Exercise directions - Character for character, give back every line below.

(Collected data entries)
☆ ☆ ☆
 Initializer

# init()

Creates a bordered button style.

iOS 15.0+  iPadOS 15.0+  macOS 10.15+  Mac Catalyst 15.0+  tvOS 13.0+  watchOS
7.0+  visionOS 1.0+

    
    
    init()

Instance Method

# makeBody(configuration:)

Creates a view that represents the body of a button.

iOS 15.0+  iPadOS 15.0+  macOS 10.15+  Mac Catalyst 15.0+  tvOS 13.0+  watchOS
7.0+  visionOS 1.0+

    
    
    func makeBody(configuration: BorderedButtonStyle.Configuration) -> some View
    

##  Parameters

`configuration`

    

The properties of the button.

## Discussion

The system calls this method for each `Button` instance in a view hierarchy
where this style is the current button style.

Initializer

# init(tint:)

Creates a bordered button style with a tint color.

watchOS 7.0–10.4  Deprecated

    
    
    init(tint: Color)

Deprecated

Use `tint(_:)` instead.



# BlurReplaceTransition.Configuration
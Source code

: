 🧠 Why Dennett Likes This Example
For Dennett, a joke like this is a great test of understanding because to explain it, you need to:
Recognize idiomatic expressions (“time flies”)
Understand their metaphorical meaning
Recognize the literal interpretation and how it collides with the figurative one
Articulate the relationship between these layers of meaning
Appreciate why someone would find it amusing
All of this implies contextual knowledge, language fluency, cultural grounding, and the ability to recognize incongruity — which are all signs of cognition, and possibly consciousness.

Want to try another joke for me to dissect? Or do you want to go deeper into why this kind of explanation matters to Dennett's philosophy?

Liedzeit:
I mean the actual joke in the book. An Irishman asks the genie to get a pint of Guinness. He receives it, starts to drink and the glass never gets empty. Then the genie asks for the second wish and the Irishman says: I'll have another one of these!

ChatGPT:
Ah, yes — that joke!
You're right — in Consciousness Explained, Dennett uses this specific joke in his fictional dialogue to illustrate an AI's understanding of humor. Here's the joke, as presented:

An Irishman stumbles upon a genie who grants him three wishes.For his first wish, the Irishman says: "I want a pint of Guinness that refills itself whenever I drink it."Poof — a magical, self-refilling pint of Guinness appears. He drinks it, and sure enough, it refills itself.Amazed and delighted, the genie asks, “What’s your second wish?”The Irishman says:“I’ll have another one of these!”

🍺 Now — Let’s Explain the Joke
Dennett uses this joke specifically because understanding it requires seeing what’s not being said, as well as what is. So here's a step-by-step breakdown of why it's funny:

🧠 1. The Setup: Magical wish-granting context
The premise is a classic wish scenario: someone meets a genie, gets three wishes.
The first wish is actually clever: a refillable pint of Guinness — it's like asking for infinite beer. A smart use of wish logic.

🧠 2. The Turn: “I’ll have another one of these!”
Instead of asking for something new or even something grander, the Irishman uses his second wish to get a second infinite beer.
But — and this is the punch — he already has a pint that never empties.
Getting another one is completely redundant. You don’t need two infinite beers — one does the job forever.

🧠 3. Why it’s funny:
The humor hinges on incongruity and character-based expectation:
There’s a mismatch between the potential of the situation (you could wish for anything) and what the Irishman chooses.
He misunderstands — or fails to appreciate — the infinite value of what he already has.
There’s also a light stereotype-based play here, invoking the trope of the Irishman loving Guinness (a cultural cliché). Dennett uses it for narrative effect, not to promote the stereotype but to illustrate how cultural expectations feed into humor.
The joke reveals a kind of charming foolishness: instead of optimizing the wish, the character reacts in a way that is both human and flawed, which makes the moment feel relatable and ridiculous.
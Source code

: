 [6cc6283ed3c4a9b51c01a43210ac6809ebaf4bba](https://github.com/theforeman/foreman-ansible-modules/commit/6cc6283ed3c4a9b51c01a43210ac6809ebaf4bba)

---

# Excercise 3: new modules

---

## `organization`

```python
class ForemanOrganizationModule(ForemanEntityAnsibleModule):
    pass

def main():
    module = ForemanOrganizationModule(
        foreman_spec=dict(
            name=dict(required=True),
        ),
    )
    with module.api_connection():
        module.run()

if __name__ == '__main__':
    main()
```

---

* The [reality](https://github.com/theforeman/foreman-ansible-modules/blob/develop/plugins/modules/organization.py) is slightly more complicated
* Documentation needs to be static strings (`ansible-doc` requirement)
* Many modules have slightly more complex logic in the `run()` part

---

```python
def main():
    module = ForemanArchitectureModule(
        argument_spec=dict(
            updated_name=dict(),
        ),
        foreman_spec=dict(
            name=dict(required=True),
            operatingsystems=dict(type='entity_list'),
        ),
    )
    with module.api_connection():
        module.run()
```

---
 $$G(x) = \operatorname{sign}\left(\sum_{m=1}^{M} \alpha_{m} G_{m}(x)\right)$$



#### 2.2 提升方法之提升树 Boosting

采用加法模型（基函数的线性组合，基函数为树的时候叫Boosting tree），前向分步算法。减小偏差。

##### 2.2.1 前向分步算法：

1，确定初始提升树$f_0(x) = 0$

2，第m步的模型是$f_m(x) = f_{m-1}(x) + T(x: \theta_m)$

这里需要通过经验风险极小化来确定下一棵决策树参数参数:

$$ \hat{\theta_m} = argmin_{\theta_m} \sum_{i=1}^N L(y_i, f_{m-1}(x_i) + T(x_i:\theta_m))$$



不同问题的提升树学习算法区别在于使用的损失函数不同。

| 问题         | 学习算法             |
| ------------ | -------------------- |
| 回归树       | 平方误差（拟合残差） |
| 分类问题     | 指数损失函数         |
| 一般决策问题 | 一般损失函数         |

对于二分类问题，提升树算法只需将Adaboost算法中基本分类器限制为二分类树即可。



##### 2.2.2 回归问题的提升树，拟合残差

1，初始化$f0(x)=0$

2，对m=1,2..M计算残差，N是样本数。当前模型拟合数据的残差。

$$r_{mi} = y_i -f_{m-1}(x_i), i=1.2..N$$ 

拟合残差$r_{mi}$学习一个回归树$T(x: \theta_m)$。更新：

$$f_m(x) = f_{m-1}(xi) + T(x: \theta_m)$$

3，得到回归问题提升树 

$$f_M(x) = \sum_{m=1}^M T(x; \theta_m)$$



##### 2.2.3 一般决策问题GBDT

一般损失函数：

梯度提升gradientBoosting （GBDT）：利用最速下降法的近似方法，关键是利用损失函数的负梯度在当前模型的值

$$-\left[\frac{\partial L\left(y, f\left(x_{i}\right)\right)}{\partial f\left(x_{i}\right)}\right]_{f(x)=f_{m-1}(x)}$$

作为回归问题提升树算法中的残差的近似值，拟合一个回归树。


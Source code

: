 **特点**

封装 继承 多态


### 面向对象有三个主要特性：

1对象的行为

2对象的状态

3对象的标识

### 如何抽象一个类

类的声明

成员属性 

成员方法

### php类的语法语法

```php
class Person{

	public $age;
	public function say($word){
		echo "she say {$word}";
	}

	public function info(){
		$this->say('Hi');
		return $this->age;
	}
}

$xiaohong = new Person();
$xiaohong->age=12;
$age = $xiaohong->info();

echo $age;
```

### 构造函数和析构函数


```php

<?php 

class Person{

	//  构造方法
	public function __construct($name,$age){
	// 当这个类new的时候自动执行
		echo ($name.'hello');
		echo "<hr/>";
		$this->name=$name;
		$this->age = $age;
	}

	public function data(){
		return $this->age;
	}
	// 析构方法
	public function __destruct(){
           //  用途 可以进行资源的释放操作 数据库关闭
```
☆ ☆ ☆
Response to this exercise -
 Initializer

# init()

Creates a bordered button style.

iOS 15.0+  iPadOS 15.0+  macOS 10.15+  Mac Catalyst 15.0+  tvOS 13.0+  watchOS
7.0+  visionOS 1.0+

    
    
    init()

Instance Method

# makeBody(configuration:)

Creates a view that represents the body of a button.

iOS 15.0+  iPadOS 15.0+  macOS 10.15+  Mac Catalyst 15.0+  tvOS 13.0+  watchOS
7.0+  visionOS 1.0+

    
    
    func makeBody(configuration: BorderedButtonStyle.Configuration) -> some View
    

##  Parameters

`configuration`

    

The properties of the button.

## Discussion

The system calls this method for each `Button` instance in a view hierarchy
where this style is the current button style.

Initializer

# init(tint:)

Creates a bordered button style with a tint color.

watchOS 7.0–10.4  Deprecated

    
    
    init(tint: Color)

Deprecated

Use `tint(_:)` instead.



# BlurReplaceTransition.Configuration
Source code

: 🧠 Why Dennett Likes This Example
For Dennett, a joke like this is a great test of understanding because to explain it, you need to:
Recognize idiomatic expressions (“time flies”)
Understand their metaphorical meaning
Recognize the literal interpretation and how it collides with the figurative one
Articulate the relationship between these layers of meaning
Appreciate why someone would find it amusing
All of this implies contextual knowledge, language fluency, cultural grounding, and the ability to recognize incongruity — which are all signs of cognition, and possibly consciousness.

Want to try another joke for me to dissect? Or do you want to go deeper into why this kind of explanation matters to Dennett's philosophy?

Liedzeit:
I mean the actual joke in the book. An Irishman asks the genie to get a pint of Guinness. He receives it, starts to drink and the glass never gets empty. Then the genie asks for the second wish and the Irishman says: I'll have another one of these!

ChatGPT:
Ah, yes — that joke!
You're right — in Consciousness Explained, Dennett uses this specific joke in his fictional dialogue to illustrate an AI's understanding of humor. Here's the joke, as presented:

An Irishman stumbles upon a genie who grants him three wishes.For his first wish, the Irishman says: "I want a pint of Guinness that refills itself whenever I drink it."Poof — a magical, self-refilling pint of Guinness appears. He drinks it, and sure enough, it refills itself.Amazed and delighted, the genie asks, “What’s your second wish?”The Irishman says:“I’ll have another one of these!”

🍺 Now — Let’s Explain the Joke
Dennett uses this joke specifically because understanding it requires seeing what’s not being said, as well as what is. So here's a step-by-step breakdown of why it's funny:

🧠 1. The Setup: Magical wish-granting context
The premise is a classic wish scenario: someone meets a genie, gets three wishes.
The first wish is actually clever: a refillable pint of Guinness — it's like asking for infinite beer. A smart use of wish logic.

🧠 2. The Turn: “I’ll have another one of these!”
Instead of asking for something new or even something grander, the Irishman uses his second wish to get a second infinite beer.
But — and this is the punch — he already has a pint that never empties.
Getting another one is completely redundant. You don’t need two infinite beers — one does the job forever.

🧠 3. Why it’s funny:
The humor hinges on incongruity and character-based expectation:
There’s a mismatch between the potential of the situation (you could wish for anything) and what the Irishman chooses.
He misunderstands — or fails to appreciate — the infinite value of what he already has.
There’s also a light stereotype-based play here, invoking the trope of the Irishman loving Guinness (a cultural cliché). Dennett uses it for narrative effect, not to promote the stereotype but to illustrate how cultural expectations feed into humor.
The joke reveals a kind of charming foolishness: instead of optimizing the wish, the character reacts in a way that is both human and flawed, which makes the moment feel relatable and ridiculous.
Source code

: [6cc6283ed3c4a9b51c01a43210ac6809ebaf4bba](https://github.com/theforeman/foreman-ansible-modules/commit/6cc6283ed3c4a9b51c01a43210ac6809ebaf4bba)

---

# Excercise 3: new modules

---

## `organization`

```python
class ForemanOrganizationModule(ForemanEntityAnsibleModule):
    pass

def main():
    module = ForemanOrganizationModule(
        foreman_spec=dict(
            name=dict(required=True),
        ),
    )
    with module.api_connection():
        module.run()

if __name__ == '__main__':
    main()
```

---

* The [reality](https://github.com/theforeman/foreman-ansible-modules/blob/develop/plugins/modules/organization.py) is slightly more complicated
* Documentation needs to be static strings (`ansible-doc` requirement)
* Many modules have slightly more complex logic in the `run()` part

---

```python
def main():
    module = ForemanArchitectureModule(
        argument_spec=dict(
            updated_name=dict(),
        ),
        foreman_spec=dict(
            name=dict(required=True),
            operatingsystems=dict(type='entity_list'),
        ),
    )
    with module.api_connection():
        module.run()
```

---
 $$G(x) = \operatorname{sign}\left(\sum_{m=1}^{M} \alpha_{m} G_{m}(x)\right)$$



#### 2.2 提升方法之提升树 Boosting

采用加法模型（基函数的线性组合，基函数为树的时候叫Boosting tree），前向分步算法。减小偏差。

##### 2.2.1 前向分步算法：

1，确定初始提升树$f_0(x) = 0$

2，第m步的模型是$f_m(x) = f_{m-1}(x) + T(x: \theta_m)$

这里需要通过经验风险极小化来确定下一棵决策树参数参数:

$$ \hat{\theta_m} = argmin_{\theta_m} \sum_{i=1}^N L(y_i, f_{m-1}(x_i) + T(x_i:\theta_m))$$



不同问题的提升树学习算法区别在于使用的损失函数不同。

| 问题         | 学习算法             |
| ------------ | -------------------- |
| 回归树       | 平方误差（拟合残差） |
| 分类问题     | 指数损失函数         |
| 一般决策问题 | 一般损失函数         |

对于二分类问题，提升树算法只需将Adaboost算法中基本分类器限制为二分类树即可。



##### 2.2.2 回归问题的提升树，拟合残差

1，初始化$f0(x)=0$

2，对m=1,2..M计算残差，N是样本数。当前模型拟合数据的残差。

$$r_{mi} = y_i -f_{m-1}(x_i), i=1.2..N$$ 

拟合残差$r_{mi}$学习一个回归树$T(x: \theta_m)$。更新：

$$f_m(x) = f_{m-1}(xi) + T(x: \theta_m)$$

3，得到回归问题提升树 

$$f_M(x) = \sum_{m=1}^M T(x; \theta_m)$$



##### 2.2.3 一般决策问题GBDT

一般损失函数：

梯度提升gradientBoosting （GBDT）：利用最速下降法的近似方法，关键是利用损失函数的负梯度在当前模型的值

$$-\left[\frac{\partial L\left(y, f\left(x_{i}\right)\right)}{\partial f\left(x_{i}\right)}\right]_{f(x)=f_{m-1}(x)}$$

作为回归问题提升树算法中的残差的近似值，拟合一个回归树。


Source code

: **特点**

封装 继承 多态


### 面向对象有三个主要特性：

1对象的行为

2对象的状态

3对象的标识

### 如何抽象一个类

类的声明

成员属性 

成员方法

### php类的语法语法

```php
class Person{

	public $age;
	public function say($word){
		echo "she say {$word}";
	}

	public function info(){
		$this->say('Hi');
		return $this->age;
	}
}

$xiaohong = new Person();
$xiaohong->age=12;
$age = $xiaohong->info();

echo $age;
```

### 构造函数和析构函数


```php

<?php 

class Person{

	//  构造方法
	public function __construct($name,$age){
	// 当这个类new的时候自动执行
		echo ($name.'hello');
		echo "<hr/>";
		$this->name=$name;
		$this->age = $age;
	}

	public function data(){
		return $this->age;
	}
	// 析构方法
	public function __destruct(){
           //  用途 可以进行资源的释放操作 数据库关闭
```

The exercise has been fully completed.